Task to complete: Could you retype, exactly and with no pictures, only the lines from the first line of the records below through the line that contains "The strategy proceeds"?

Document images with source code
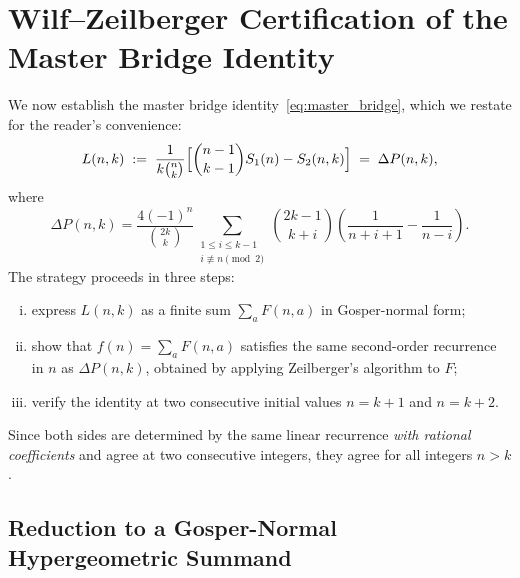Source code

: %

\section{Wilf–Zeilberger Certification of the Master Bridge Identity}
\label{sec:WZ_proof}

We now establish the master bridge identity~\eqref{eq:master_bridge}, which
we restate for the reader's convenience:
\begin{equation}\label{eq:master_restate}
  L(n,k)
  \;:=\;
  \frac{1}{k\binom{n}{k}}
  \Bigl[\binom{n-1}{k-1}S_1(n) - S_2(n,k)\Bigr]
  \;=\;
  \Delta P(n,k),
\end{equation}
where
\begin{equation}
  \Delta P(n,k)
  = \frac{4(-1)^n}{\binom{2k}{k}}
    \sum_{\substack{1\le i\le k-1\\[1pt]i\not\equiv n\pmod{2}}}
    \binom{2k-1}{k+i}\!\left(\frac{1}{n+i+1}-\frac{1}{n-i}\right).
\end{equation}
The strategy proceeds in three steps:
\begin{enumerate}[(i)]
\item express $L(n,k)$ as a finite sum $\sum_{a}\! F(n,a)$ in Gosper-normal
      form;
\item show that $f(n)=\sum_{a}F(n,a)$ satisfies the same second-order
      recurrence in $n$ as $\Delta P(n,k)$, obtained by applying Zeilberger's
      algorithm to $F$;
\item verify the identity at two consecutive initial values $n=k+1$ and
      $n=k+2$.
\end{enumerate}
Since both sides are determined by the same linear recurrence \emph{with
rational coefficients} and agree at two consecutive integers, they agree for
all integers $n>k$.

\subsection{Reduction to a Gosper-Normal Hypergeometric Summand}

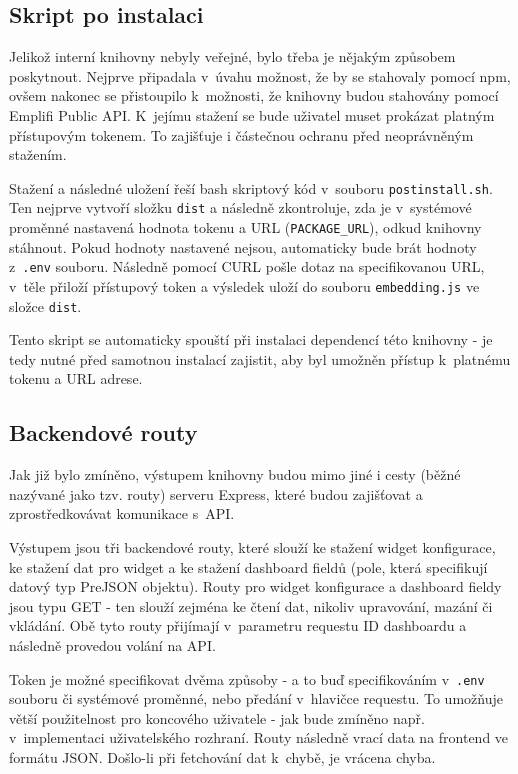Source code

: \documentclass[czech, bc, kiv, he, iso690numb, viewonly]{fasthesis} %
\begin{document}
\subsection{Skript po instalaci}

Jelikož interní knihovny nebyly veřejné, bylo třeba je nějakým způsobem poskytnout. Nejprve připadala v~úvahu možnost, že by se stahovaly pomocí npm, ovšem
nakonec se přistoupilo k~možnosti, že knihovny budou stahovány pomocí Emplifi Public API. K~jejímu stažení se bude uživatel muset prokázat platným přístupovým tokenem.
To zajišťuje i částečnou ochranu před neoprávněným stažením.

Stažení a následné uložení řeší bash skriptový kód v~souboru \texttt{postinstall.sh}. Ten nejprve vytvoří složku \texttt{dist} a následně zkontroluje, zda je v~systémové proměnné
nastavená hodnota tokenu a URL (\texttt{PACKAGE\_URL}), odkud knihovny stáhnout. Pokud hodnoty nastavené nejsou, automaticky bude brát hodnoty z~\texttt{.env} souboru. Následně pomocí CURL pošle dotaz na
specifikovanou URL, v~těle přiloží přístupový token a výsledek uloží do souboru \texttt{embedding.js} ve složce \texttt{dist}.

Tento skript se automaticky spouští při instalaci dependencí této knihovny - je tedy nutné před samotnou instalací zajistit, aby byl umožněn přístup k~platnému tokenu a URL adrese.

\subsection{Backendové routy}

Jak již bylo zmíněno, výstupem knihovny budou mimo jiné i cesty (běžné nazývané jako tzv. routy) serveru Express, které budou zajišťovat a zprostředkovávat komunikace s~API.

Výstupem jsou tři backendové routy, které slouží ke stažení widget konfigurace, ke stažení dat pro widget a ke stažení dashboard fieldů (pole, která specifikují datový typ PreJSON objektu).
Routy pro widget konfigurace a dashboard fieldy jsou typu GET - ten slouží zejména ke čtení dat, nikoliv upravování, mazání či vkládání. Obě tyto routy přijímají v~parametru requestu ID
dashboardu a následně provedou volání na API. 

Token je možné specifikovat dvěma způsoby - a to buď specifikováním v~\texttt{.env} souboru či systémové proměnné, nebo předání v~hlavičce requestu. To umožňuje větší použitelnost pro koncového
uživatele - jak bude zmíněno např. v~implementaci uživatelského rozhraní. Routy následně vrací data na frontend ve formátu JSON. Došlo-li při fetchování dat k~chybě, je vrácena chyba.
\end{document}
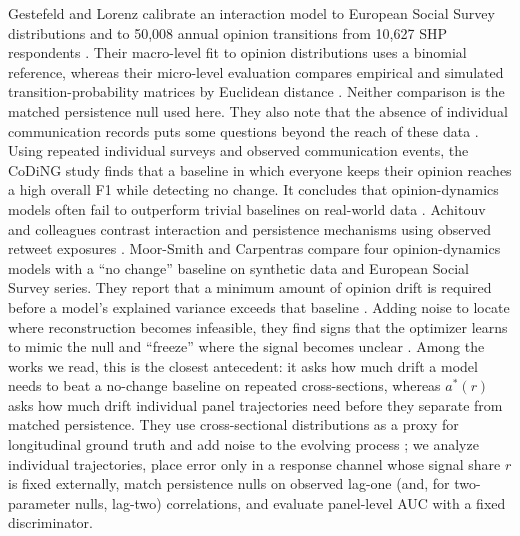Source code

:
Gestefeld and Lorenz calibrate an interaction model to European Social Survey distributions and to 50,008 annual opinion transitions from 10,627 SHP respondents \cite{gestefeld2023}.
Their macro-level fit to opinion distributions uses a binomial reference, whereas their micro-level evaluation compares empirical and simulated transition-probability matrices by Euclidean distance \cite{gestefeld2023}. %
Neither comparison is the matched persistence null used here. They also note that the absence of individual communication records puts some questions beyond the reach of these data \cite{gestefeld2023}. %
Using repeated individual surveys and observed communication events, the CoDiNG study finds that a baseline in which everyone keeps their opinion reaches a high overall F1 while detecting no change. It concludes that opinion-dynamics models often fail to outperform trivial baselines on real-world data \cite{coding2024}.
Achitouv and colleagues contrast interaction and persistence mechanisms using observed retweet exposures \cite{achitouv2026}.
Moor-Smith and Carpentras compare four opinion-dynamics models with a ``no change'' baseline on synthetic data and European Social Survey series. They report that a minimum amount of opinion drift is required before a model's explained variance exceeds that baseline \cite{moor2026}.
Adding noise to locate where reconstruction becomes infeasible, they find signs that the optimizer learns to mimic the null and ``freeze'' where the signal becomes unclear \cite{moor2026}.
Among the works we read, this is the closest antecedent: it asks how much drift a model needs to beat a no-change baseline on repeated cross-sections, whereas $a^*(r)$ asks how much drift individual panel trajectories need before they separate from matched persistence.
They use cross-sectional distributions as a proxy for longitudinal ground truth and add noise to the evolving process \cite{moor2026}; we analyze individual trajectories, place error only in a response channel whose signal share $r$ is fixed externally, match persistence nulls on observed lag-one (and, for two-parameter nulls, lag-two) correlations, and evaluate panel-level AUC with a fixed discriminator.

Answer space:
Source code

: %

\section{Wilf–Zeilberger Certification of the Master Bridge Identity}
\label{sec:WZ_proof}

We now establish the master bridge identity~\eqref{eq:master_bridge}, which
we restate for the reader's convenience:
\begin{equation}\label{eq:master_restate}
  L(n,k)
  \;:=\;
  \frac{1}{k\binom{n}{k}}
  \Bigl[\binom{n-1}{k-1}S_1(n) - S_2(n,k)\Bigr]
  \;=\;
  \Delta P(n,k),
\end{equation}
where
\begin{equation}
  \Delta P(n,k)
  = \frac{4(-1)^n}{\binom{2k}{k}}
    \sum_{\substack{1\le i\le k-1\\[1pt]i\not\equiv n\pmod{2}}}
    \binom{2k-1}{k+i}\!\left(\frac{1}{n+i+1}-\frac{1}{n-i}\right).
\end{equation}
The strategy proceeds in three steps:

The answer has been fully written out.